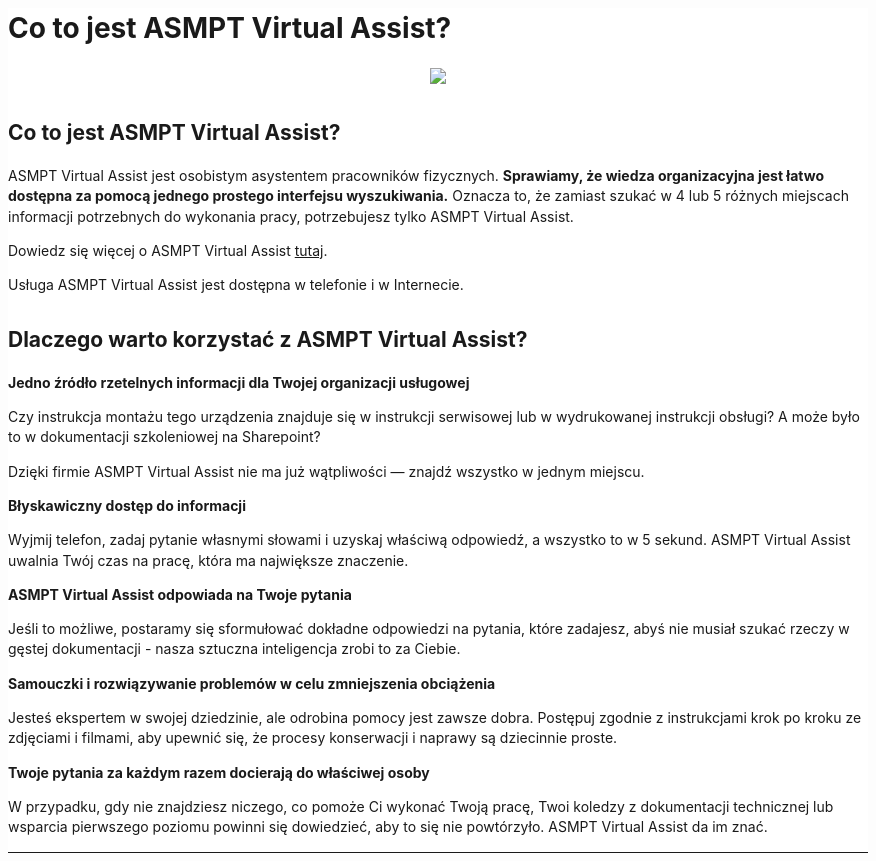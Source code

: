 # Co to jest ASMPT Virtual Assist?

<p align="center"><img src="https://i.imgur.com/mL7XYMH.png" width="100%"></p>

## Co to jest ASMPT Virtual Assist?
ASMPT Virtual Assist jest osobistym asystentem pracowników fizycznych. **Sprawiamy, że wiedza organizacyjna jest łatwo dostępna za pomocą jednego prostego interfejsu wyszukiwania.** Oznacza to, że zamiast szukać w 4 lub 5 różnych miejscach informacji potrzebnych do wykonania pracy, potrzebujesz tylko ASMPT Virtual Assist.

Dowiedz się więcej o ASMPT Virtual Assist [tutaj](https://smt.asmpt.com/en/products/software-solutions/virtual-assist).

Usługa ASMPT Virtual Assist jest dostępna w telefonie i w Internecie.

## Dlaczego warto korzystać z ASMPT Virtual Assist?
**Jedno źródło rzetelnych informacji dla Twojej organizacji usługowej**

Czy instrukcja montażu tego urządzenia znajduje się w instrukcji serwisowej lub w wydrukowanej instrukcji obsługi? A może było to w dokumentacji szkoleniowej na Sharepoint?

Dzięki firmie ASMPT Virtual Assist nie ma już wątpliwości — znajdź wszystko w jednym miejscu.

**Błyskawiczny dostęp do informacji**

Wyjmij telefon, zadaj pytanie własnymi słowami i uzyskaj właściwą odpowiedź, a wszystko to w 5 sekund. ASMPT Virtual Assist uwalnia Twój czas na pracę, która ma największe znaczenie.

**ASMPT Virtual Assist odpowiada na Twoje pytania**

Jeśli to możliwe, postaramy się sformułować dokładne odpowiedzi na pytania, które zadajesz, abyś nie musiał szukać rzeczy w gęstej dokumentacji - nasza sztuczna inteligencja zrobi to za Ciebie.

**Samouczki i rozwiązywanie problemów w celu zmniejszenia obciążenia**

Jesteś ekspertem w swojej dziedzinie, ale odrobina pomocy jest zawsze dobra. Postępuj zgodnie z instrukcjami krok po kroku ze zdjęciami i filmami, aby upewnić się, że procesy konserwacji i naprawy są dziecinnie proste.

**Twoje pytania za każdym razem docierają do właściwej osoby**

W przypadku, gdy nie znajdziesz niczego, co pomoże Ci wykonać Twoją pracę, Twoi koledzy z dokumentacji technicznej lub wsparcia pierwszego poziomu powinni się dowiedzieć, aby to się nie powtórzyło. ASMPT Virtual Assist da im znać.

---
* * *
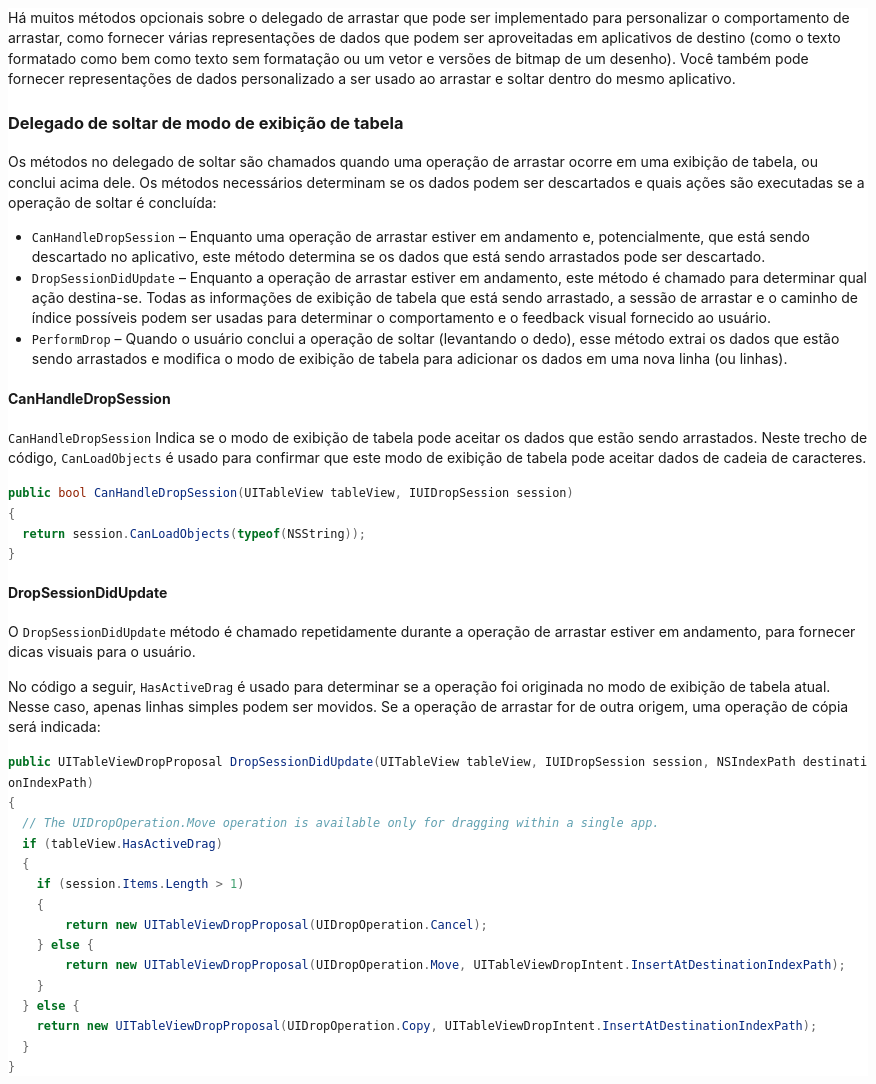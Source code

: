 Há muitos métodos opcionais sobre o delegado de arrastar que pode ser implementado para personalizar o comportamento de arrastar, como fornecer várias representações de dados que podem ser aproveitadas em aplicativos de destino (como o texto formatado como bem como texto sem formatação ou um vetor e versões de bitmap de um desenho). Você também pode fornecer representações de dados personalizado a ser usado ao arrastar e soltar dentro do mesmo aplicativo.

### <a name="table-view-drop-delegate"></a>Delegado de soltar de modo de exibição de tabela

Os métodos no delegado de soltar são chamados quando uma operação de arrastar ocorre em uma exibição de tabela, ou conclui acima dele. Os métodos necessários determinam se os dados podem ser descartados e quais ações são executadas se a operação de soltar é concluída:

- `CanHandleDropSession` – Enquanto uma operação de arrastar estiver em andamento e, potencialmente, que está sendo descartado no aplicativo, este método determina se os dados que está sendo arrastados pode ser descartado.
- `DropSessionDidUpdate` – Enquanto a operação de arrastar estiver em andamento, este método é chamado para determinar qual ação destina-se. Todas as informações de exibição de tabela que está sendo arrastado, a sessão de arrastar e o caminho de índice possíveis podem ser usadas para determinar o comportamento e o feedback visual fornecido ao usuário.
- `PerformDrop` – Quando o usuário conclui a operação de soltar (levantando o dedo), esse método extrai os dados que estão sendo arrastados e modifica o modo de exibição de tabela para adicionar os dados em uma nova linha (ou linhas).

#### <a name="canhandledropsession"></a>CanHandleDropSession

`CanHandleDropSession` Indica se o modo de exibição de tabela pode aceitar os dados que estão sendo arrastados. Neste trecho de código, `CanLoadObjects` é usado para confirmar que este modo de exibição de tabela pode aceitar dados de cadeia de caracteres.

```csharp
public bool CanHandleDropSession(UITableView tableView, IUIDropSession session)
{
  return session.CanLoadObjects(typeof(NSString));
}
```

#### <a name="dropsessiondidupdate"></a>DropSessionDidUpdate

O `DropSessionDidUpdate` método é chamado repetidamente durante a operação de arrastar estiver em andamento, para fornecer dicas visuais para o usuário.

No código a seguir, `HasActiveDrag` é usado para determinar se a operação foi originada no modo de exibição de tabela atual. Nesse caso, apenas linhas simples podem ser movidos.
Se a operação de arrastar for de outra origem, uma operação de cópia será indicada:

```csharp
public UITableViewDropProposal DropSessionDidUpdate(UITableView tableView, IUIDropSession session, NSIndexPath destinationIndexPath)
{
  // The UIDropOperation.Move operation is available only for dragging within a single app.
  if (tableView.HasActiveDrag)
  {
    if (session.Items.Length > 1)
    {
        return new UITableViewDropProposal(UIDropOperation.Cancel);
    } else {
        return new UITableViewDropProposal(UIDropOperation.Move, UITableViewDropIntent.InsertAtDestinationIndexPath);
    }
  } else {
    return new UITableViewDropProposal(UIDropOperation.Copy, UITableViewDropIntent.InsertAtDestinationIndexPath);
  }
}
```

INSTRUCTIONS FOR THE TASK:
Using the material, show each line where the string "CanHandleDropSession" can be found.

COMPLETED TASK:
- `CanHandleDropSession` – Enquanto uma operação de arrastar estiver em andamento e, potencialmente, que está sendo descartado no aplicativo, este método determina se os dados que está sendo arrastados pode ser descartado.
#### <a name="canhandledropsession"></a>CanHandleDropSession
`CanHandleDropSession` Indica se o modo de exibição de tabela pode aceitar os dados que estão sendo arrastados. Neste trecho de código, `CanLoadObjects` é usado para confirmar que este modo de exibição de tabela pode aceitar dados de cadeia de caracteres.
public bool CanHandleDropSession(UITableView tableView, IUIDropSession session)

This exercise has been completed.